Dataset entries
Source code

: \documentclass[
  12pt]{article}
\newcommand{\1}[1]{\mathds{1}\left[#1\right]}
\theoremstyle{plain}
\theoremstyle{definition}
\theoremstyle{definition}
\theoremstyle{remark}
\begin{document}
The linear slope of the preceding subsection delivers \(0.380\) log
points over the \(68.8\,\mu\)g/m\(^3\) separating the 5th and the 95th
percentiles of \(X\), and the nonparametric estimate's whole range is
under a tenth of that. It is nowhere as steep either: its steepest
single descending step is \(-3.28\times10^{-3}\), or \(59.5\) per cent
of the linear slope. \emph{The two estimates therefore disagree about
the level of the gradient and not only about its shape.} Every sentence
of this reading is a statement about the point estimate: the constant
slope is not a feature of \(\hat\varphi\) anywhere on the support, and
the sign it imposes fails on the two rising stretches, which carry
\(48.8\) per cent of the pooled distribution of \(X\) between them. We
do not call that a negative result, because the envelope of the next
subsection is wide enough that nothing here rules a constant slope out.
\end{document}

**ACTION ITEM:** Only the last part of the entries above is needed: please copy the line with "subsection is wide" and each line after it exactly.

**EXERCISE RESPONSE:**
subsection is wide enough that nothing here rules a constant slope out.
\end{document}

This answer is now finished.